He then birdied No. 1 and got back to even par with another birdie on the par-5 eighth hole.
“Got off to a terrible start and just tried to hang in there and just kind of eat away at it and see if I could somehow get to the turn at maybe 1-over par or something like that,” Woods said. “I made the turn at 2 (over), but got a couple on the back nine and just hung in there.”
A lot is at stake this week for Woods, who entered the PGA Championship No. 51 in the world rankings. Of more pressing importance is his No. 20 standing in the United States Ryder Cup team points race. He would have to win this week to claim one of the eight automatic spots, but knows captain Jim Furyk is keenly watching the next few events to gauge the form of the handful of players vying for one of the four captain’s picks.

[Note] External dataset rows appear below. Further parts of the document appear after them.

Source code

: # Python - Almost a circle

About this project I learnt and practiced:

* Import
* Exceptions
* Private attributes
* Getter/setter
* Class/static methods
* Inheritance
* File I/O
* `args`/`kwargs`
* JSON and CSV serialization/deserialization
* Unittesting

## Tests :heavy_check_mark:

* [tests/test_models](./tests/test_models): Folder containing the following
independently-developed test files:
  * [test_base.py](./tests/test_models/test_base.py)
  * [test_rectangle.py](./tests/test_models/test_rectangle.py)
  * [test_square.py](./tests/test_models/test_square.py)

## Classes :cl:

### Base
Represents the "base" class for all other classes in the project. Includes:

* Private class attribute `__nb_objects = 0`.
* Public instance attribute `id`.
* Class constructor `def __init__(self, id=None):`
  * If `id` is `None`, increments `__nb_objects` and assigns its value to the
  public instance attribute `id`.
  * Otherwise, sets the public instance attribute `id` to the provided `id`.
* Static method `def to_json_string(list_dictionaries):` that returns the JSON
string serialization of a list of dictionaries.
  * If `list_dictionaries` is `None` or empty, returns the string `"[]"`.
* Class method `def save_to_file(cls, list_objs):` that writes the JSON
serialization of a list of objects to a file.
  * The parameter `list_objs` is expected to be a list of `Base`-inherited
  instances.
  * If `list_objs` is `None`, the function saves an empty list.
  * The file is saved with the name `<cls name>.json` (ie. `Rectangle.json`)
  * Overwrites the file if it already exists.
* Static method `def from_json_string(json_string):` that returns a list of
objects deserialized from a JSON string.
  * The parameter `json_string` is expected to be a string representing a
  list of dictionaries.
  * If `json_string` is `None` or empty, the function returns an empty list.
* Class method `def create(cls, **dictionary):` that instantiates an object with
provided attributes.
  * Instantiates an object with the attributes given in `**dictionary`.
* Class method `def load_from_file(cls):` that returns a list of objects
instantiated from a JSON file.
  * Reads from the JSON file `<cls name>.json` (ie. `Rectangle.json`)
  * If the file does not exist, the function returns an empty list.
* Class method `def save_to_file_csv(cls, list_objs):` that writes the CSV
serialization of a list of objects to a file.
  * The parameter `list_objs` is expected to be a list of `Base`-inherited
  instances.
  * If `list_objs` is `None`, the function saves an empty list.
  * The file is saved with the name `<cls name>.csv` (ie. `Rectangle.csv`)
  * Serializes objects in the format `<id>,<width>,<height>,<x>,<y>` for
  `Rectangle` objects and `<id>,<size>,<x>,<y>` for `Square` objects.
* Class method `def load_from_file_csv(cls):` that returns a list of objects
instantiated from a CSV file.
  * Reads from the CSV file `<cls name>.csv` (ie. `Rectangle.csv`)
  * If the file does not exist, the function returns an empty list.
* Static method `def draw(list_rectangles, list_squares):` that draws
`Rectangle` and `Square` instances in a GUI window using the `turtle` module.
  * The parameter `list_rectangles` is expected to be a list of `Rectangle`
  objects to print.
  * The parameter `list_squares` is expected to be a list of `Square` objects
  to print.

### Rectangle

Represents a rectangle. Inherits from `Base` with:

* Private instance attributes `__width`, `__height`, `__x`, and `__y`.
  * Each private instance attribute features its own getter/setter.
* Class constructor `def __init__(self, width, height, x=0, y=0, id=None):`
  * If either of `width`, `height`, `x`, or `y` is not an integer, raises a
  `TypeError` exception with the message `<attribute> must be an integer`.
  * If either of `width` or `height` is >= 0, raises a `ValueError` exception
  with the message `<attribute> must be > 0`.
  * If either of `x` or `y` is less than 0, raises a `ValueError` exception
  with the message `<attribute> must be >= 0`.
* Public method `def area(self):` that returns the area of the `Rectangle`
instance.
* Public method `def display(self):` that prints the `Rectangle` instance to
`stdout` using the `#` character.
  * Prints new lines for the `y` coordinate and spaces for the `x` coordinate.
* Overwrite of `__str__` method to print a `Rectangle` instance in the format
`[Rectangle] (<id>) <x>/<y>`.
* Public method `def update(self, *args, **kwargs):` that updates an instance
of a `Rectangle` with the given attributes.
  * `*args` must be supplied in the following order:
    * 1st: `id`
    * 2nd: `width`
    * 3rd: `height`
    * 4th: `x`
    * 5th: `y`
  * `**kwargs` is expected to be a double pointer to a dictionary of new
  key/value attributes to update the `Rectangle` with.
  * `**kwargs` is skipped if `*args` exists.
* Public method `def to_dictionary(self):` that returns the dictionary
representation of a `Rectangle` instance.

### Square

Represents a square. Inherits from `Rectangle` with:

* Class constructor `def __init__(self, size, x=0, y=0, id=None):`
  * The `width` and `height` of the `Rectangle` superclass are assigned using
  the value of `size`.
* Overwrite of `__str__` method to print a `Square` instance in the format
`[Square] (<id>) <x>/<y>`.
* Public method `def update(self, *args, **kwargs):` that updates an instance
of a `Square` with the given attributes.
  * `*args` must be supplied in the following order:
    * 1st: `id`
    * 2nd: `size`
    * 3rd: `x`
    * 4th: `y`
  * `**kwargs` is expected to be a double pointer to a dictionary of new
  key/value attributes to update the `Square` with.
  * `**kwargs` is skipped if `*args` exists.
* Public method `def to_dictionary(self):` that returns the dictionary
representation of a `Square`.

Woods has shown some improving — albeit inconsistent — form this summer. He opened with rounds of 66 and 68 at the WGC-Bridgestone Invitational last week, but questions about his stamina began to surface after he posted a pair of 73s over the weekend.
Woods has also committed to the first two legs of the FedExCup playoffs that will begin in two weeks, giving him four tournaments over a five-week stretch.
“I feel fine,” Woods said. “Today was, if I didn’t get off to such a bad start, I played well enough to put myself under par. There are not a lot of guys that are going to run away with this thing today. If you can make a few birdies here and there, you’re doing well.”